Adriaan van Roomen

Adriaan van Roomen, Latinized Adrianus Romanus ( born September 29, 1561 Leuven, then Spanish Netherlands, † May 4, 1615 in Mainz ) was a Flemish mathematician and physician.

Life

Van Roomen studied at the Jesuit College in Cologne and medicine at the University of Leuven. He was also in 1585 in Rome by Christopher Clavius ​​. 1586 to 1592 he was professor of mathematics and medicine in Leuven and later in Würzburg, where he was a mathematician at the cathedral chapter. He married Anna Steegh, a niece of Gottfried Steegh, the personal physician of the Prince Bishop Julius Real Mespelbrunn. He stood with Tycho Brahe and Johannes Kepler in conjunction. Latter he met in 1600 in Prague. Among his students in Würzburg include Henning Scheunemann and Willibrord van Roijen Snell. In 1604 he was ordained a priest and taught mathematics from 1610 in Poland.

From friendship with Ludolph van Ceulen his employment grew with the determination of Pi, which he determined in 1593 to 16 decimal places. He also dealt with trigonometry and criticized the accuracy of the 1596 posthumously published trigonometric tables of Rheticus. He also scored on Pappus results based on polygons with maximum surface area for a given perimeter ( Isoperimetrisches problem).

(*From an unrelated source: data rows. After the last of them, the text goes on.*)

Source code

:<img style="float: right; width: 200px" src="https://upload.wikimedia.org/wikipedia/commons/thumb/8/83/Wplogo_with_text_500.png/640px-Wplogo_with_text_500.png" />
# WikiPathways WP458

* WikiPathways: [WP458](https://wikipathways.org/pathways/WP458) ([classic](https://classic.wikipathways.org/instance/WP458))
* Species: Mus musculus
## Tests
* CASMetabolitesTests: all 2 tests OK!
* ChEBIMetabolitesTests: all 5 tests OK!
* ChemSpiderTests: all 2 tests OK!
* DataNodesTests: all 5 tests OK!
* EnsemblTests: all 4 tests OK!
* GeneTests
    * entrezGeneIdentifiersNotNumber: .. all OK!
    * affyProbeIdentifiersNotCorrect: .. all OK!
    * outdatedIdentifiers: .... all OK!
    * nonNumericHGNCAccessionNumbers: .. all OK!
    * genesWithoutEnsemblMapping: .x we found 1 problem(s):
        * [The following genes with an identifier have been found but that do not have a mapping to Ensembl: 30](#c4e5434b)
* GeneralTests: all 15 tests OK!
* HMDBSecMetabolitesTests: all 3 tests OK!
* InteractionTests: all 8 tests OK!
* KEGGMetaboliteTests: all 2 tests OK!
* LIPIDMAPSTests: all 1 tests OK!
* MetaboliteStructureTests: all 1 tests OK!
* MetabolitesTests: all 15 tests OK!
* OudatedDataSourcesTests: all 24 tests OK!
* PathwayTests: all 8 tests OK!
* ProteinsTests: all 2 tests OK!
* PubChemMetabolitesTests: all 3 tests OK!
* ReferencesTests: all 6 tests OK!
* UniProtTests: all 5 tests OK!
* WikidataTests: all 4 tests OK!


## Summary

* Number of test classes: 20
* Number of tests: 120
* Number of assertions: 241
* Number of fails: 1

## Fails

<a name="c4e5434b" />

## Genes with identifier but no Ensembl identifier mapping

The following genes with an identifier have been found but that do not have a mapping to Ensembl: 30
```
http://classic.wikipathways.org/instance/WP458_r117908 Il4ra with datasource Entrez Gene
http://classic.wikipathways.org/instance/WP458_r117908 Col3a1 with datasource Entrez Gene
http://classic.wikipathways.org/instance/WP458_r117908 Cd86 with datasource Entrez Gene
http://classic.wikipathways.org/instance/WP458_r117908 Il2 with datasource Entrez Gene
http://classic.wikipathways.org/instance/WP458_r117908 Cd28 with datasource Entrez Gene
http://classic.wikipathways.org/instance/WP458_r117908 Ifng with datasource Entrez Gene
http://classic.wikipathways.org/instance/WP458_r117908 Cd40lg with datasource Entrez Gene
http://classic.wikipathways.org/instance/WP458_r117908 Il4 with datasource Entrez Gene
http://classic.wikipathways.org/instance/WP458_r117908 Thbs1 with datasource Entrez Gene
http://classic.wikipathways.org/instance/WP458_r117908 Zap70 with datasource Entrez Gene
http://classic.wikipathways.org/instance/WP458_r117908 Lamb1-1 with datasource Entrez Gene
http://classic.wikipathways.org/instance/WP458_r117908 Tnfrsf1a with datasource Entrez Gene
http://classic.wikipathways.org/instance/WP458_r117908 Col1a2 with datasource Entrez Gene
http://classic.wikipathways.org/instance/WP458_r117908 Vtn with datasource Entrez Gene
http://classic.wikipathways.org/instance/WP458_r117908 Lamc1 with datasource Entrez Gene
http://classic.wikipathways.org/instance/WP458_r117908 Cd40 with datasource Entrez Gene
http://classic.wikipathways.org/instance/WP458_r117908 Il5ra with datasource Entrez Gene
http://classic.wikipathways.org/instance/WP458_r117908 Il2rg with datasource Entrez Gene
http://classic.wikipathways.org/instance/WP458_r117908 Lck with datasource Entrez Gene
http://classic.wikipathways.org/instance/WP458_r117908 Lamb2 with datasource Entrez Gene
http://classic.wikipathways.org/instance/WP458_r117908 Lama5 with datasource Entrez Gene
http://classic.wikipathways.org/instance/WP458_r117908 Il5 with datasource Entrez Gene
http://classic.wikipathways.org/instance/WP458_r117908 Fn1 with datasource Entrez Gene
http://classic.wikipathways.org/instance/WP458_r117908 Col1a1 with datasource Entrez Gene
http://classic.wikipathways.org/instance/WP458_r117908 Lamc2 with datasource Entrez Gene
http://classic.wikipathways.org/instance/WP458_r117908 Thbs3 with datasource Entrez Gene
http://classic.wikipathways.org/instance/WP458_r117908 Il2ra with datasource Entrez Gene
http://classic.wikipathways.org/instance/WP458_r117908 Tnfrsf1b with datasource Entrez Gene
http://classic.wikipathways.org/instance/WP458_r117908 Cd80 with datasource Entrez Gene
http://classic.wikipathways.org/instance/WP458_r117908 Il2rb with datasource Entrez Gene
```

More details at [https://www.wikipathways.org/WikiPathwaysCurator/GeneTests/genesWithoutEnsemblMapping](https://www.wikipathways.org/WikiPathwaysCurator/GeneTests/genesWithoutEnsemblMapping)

He wrote a commentary on the algebra of al- Khwarizmi, the only two known copies were destroyed but ( burning of the library of Louvain) and the Second World War in the First World War.

He is known by a competition with François Viète who helped the latter to gain international recognition. Van Roomen had in 1594 the leading European mathematicians found the solution of an equation 45o as a task. Since Van Roomen had not approached certain French mathematician, the Dutch ambassador to France made ​​to the King Henry IV, the pointed remark that there is probably no outstanding mathematician in France. The turned to Viète, solved this problem and 22 others also posed problems right off the bat with his algebraic method ( Viète later wrote legi Ut, ut solvi how to read, so solved ). He also presented his hand, Van Roomen the problem to solve the Apollonian problem with compass and ruler - although Van Roomen found a solution with hyperbolas (published 1596), which was not but only with a compass and ruler.